-------- EXERCISE DATA
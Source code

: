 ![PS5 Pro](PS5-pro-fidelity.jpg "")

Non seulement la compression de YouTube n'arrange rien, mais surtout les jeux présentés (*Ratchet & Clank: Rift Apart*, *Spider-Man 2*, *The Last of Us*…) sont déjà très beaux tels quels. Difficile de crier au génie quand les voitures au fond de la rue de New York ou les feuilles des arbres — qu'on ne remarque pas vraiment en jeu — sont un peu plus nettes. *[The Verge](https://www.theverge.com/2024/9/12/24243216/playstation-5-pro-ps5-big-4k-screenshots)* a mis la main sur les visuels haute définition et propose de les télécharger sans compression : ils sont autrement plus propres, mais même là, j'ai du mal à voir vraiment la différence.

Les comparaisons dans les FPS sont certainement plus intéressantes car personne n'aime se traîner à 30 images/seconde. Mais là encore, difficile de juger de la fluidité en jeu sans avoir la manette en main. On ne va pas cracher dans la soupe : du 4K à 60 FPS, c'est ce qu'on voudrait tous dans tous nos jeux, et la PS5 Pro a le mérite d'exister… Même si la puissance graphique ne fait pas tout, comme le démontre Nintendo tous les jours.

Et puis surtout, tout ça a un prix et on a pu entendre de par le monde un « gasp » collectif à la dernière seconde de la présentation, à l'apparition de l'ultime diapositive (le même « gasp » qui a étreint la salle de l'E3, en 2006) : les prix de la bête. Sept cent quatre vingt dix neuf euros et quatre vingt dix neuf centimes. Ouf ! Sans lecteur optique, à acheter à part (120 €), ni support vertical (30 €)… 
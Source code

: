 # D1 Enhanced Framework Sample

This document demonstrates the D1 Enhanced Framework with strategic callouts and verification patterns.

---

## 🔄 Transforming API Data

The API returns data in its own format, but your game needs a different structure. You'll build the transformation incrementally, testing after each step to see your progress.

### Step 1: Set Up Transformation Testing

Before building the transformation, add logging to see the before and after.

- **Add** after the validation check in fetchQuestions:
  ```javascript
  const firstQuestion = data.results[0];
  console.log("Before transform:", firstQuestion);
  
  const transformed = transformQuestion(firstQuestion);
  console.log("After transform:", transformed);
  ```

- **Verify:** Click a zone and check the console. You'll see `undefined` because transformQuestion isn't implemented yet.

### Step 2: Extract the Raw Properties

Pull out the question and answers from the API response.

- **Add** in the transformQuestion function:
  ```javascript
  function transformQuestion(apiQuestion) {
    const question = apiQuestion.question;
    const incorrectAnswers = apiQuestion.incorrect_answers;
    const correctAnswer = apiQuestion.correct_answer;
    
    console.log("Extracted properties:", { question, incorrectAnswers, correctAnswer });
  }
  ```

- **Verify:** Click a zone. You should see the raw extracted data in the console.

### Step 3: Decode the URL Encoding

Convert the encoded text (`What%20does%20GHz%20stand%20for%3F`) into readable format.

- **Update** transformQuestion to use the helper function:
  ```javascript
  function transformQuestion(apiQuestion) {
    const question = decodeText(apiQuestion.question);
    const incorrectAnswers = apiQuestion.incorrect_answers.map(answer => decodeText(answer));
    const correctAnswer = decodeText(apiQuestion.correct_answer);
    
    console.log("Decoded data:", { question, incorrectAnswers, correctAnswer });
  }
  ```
----------------
WHAT IS EXPECTED |
Type out each entry above again, exactly.

EXERCISE SOLUTION |
Source code

: ![PS5 Pro](PS5-pro-fidelity.jpg "")

Non seulement la compression de YouTube n'arrange rien, mais surtout les jeux présentés (*Ratchet & Clank: Rift Apart*, *Spider-Man 2*, *The Last of Us*…) sont déjà très beaux tels quels. Difficile de crier au génie quand les voitures au fond de la rue de New York ou les feuilles des arbres — qu'on ne remarque pas vraiment en jeu — sont un peu plus nettes. *[The Verge](https://www.theverge.com/2024/9/12/24243216/playstation-5-pro-ps5-big-4k-screenshots)* a mis la main sur les visuels haute définition et propose de les télécharger sans compression : ils sont autrement plus propres, mais même là, j'ai du mal à voir vraiment la différence.

Les comparaisons dans les FPS sont certainement plus intéressantes car personne n'aime se traîner à 30 images/seconde. Mais là encore, difficile de juger de la fluidité en jeu sans avoir la manette en main. On ne va pas cracher dans la soupe : du 4K à 60 FPS, c'est ce qu'on voudrait tous dans tous nos jeux, et la PS5 Pro a le mérite d'exister… Même si la puissance graphique ne fait pas tout, comme le démontre Nintendo tous les jours.

Et puis surtout, tout ça a un prix et on a pu entendre de par le monde un « gasp » collectif à la dernière seconde de la présentation, à l'apparition de l'ultime diapositive (le même « gasp » qui a étreint la salle de l'E3, en 2006) : les prix de la bête. Sept cent quatre vingt dix neuf euros et quatre vingt dix neuf centimes. Ouf ! Sans lecteur optique, à acheter à part (120 €), ni support vertical (30 €)… 
Source code

: # D1 Enhanced Framework Sample

This document demonstrates the D1 Enhanced Framework with strategic callouts and verification patterns.

---

## 🔄 Transforming API Data

The API returns data in its own format, but your game needs a different structure. You'll build the transformation incrementally, testing after each step to see your progress.

### Step 1: Set Up Transformation Testing

Before building the transformation, add logging to see the before and after.

- **Add** after the validation check in fetchQuestions:
  ```javascript
  const firstQuestion = data.results[0];
  console.log("Before transform:", firstQuestion);
  
  const transformed = transformQuestion(firstQuestion);
  console.log("After transform:", transformed);
  ```

- **Verify:** Click a zone and check the console. You'll see `undefined` because transformQuestion isn't implemented yet.

### Step 2: Extract the Raw Properties

Pull out the question and answers from the API response.

- **Add** in the transformQuestion function:
  ```javascript
  function transformQuestion(apiQuestion) {
    const question = apiQuestion.question;
    const incorrectAnswers = apiQuestion.incorrect_answers;
    const correctAnswer = apiQuestion.correct_answer;
    
    console.log("Extracted properties:", { question, incorrectAnswers, correctAnswer });
  }
  ```

- **Verify:** Click a zone. You should see the raw extracted data in the console.

### Step 3: Decode the URL Encoding

Convert the encoded text (`What%20does%20GHz%20stand%20for%3F`) into readable format.

- **Update** transformQuestion to use the helper function:
  ```javascript
  function transformQuestion(apiQuestion) {
    const question = decodeText(apiQuestion.question);
    const incorrectAnswers = apiQuestion.incorrect_answers.map(answer => decodeText(answer));
    const correctAnswer = decodeText(apiQuestion.correct_answer);
    
    console.log("Decoded data:", { question, incorrectAnswers, correctAnswer });
  }
  ```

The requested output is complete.